Micro vs nano: influence of filler size on the rheological and mechanical properties of highly-filled PLA/HAp and PCL/HAp composites

This work aims to elucidate the influence of filler particle size on the rheological behaviour, as well as the micro- and macromechanical properties, of polymer-ceramic composites. For this investigation, two widely utilised biodegradable polymers, polylactide (PLA) and polycaprolactone (PCL), were selected as the polymer matrices. Hydroxyapatite (HAp) powders with average particle sizes of 10 μm and 60 nm were used as fillers. A series of composites were prepared using twin-screw extrusion and injection moulding techniques, with micro- and nanoparticle HAp concentrations of 20 wt% and 40 wt% for PLA and 20 wt% for PCL. The produced materials were subjected to comprehensive analysis, including morphological evaluation (scanning electron microscopy), thermal characterisation (differential scanning calorimetry, thermogravimetric analysis), rheological testing and mechanical property assessment at both micro (micro indentation) and macro (tensile, impact strength) scales.

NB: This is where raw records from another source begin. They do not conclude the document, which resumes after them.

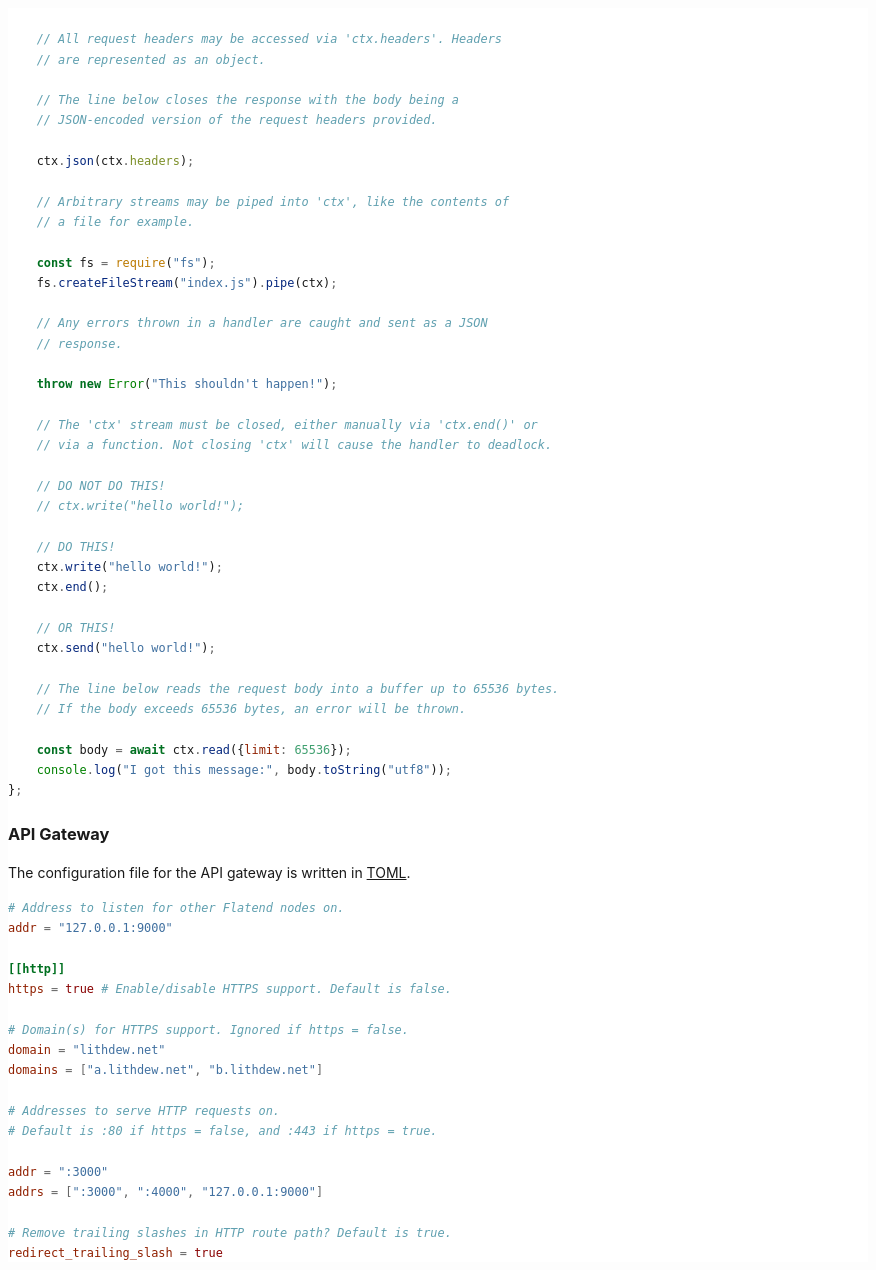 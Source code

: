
 ```js

    // All request headers may be accessed via 'ctx.headers'. Headers
    // are represented as an object.

    // The line below closes the response with the body being a
    // JSON-encoded version of the request headers provided.

    ctx.json(ctx.headers);

    // Arbitrary streams may be piped into 'ctx', like the contents of
    // a file for example.

    const fs = require("fs");
    fs.createFileStream("index.js").pipe(ctx);

    // Any errors thrown in a handler are caught and sent as a JSON
    // response.

    throw new Error("This shouldn't happen!");

    // The 'ctx' stream must be closed, either manually via 'ctx.end()' or
    // via a function. Not closing 'ctx' will cause the handler to deadlock.

    // DO NOT DO THIS!
    // ctx.write("hello world!");

    // DO THIS!
    ctx.write("hello world!");
    ctx.end();

    // OR THIS!
    ctx.send("hello world!");

    // The line below reads the request body into a buffer up to 65536 bytes.
    // If the body exceeds 65536 bytes, an error will be thrown.

    const body = await ctx.read({limit: 65536});
    console.log("I got this message:", body.toString("utf8"));
};
```

### API Gateway

The configuration file for the API gateway is written in [TOML](https://github.com/toml-lang/toml).

```toml
# Address to listen for other Flatend nodes on.
addr = "127.0.0.1:9000"

[[http]]
https = true # Enable/disable HTTPS support. Default is false.

# Domain(s) for HTTPS support. Ignored if https = false.
domain = "lithdew.net"
domains = ["a.lithdew.net", "b.lithdew.net"]

# Addresses to serve HTTP requests on.
# Default is :80 if https = false, and :443 if https = true.

addr = ":3000"
addrs = [":3000", ":4000", "127.0.0.1:9000"]

# Remove trailing slashes in HTTP route path? Default is true.
redirect_trailing_slash = true
```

Our research had three main objectives: to carry out a comparative analysis of composites with different polymer matrices, to evaluate the effect of the filler on the properties of the given polymer matrix and, finally, to investigate the effect of the filler particle size on the overall performance of the composites. In general, PLA-based materials exhibited brittleness and strong polymer-filler interactions, whereas PCL-based materials were ductile and showed weak polymer-filler interactions. The use of nanometric filler resulted in more desirable mechanical properties and improved polymer melt stability compared to composites containing micrometric filler. This research makes a significant contribution to the design and production of composite materials for biomedical applications.